Task objective. Every line from the one with "3. **Relatórios**: Dados completos" through the final line of the entries below should be returned exactly; leave out all other lines.

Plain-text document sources
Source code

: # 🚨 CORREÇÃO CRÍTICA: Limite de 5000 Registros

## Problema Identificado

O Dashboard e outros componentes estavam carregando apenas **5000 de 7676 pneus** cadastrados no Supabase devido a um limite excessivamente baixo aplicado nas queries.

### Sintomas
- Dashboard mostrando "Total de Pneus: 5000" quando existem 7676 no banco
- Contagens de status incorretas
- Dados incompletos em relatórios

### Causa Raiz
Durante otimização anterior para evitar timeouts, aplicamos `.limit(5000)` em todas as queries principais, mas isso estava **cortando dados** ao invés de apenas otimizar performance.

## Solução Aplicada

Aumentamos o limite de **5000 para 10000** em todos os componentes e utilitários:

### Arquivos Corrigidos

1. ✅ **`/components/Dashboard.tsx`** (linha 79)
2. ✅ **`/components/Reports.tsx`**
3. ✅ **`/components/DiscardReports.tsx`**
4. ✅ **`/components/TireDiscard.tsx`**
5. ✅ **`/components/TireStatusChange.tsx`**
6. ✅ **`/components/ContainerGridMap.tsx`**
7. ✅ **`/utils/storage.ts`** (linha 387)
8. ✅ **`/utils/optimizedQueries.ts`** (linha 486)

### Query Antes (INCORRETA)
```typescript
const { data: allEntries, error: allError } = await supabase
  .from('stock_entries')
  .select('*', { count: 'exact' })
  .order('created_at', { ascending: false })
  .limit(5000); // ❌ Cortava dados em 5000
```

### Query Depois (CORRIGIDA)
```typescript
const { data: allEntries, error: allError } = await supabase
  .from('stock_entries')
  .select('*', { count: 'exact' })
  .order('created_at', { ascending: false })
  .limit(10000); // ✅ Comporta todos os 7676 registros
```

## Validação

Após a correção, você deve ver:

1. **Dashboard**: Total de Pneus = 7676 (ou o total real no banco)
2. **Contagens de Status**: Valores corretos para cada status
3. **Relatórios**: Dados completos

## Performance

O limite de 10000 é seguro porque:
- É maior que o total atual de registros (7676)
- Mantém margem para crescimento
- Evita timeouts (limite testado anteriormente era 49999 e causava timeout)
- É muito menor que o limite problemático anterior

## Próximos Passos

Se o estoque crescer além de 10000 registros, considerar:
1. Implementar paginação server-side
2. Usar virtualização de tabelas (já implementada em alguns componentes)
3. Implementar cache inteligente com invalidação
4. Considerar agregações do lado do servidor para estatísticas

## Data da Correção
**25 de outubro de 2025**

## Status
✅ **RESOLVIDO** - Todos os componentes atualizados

Answer to this task.
3. **Relatórios**: Dados completos

## Performance

O limite de 10000 é seguro porque:
- É maior que o total atual de registros (7676)
- Mantém margem para crescimento
- Evita timeouts (limite testado anteriormente era 49999 e causava timeout)
- É muito menor que o limite problemático anterior

## Próximos Passos

Se o estoque crescer além de 10000 registros, considerar:
1. Implementar paginação server-side
2. Usar virtualização de tabelas (já implementada em alguns componentes)
3. Implementar cache inteligente com invalidação
4. Considerar agregações do lado do servidor para estatísticas

## Data da Correção
**25 de outubro de 2025**

## Status
✅ **RESOLVIDO** - Todos os componentes atualizados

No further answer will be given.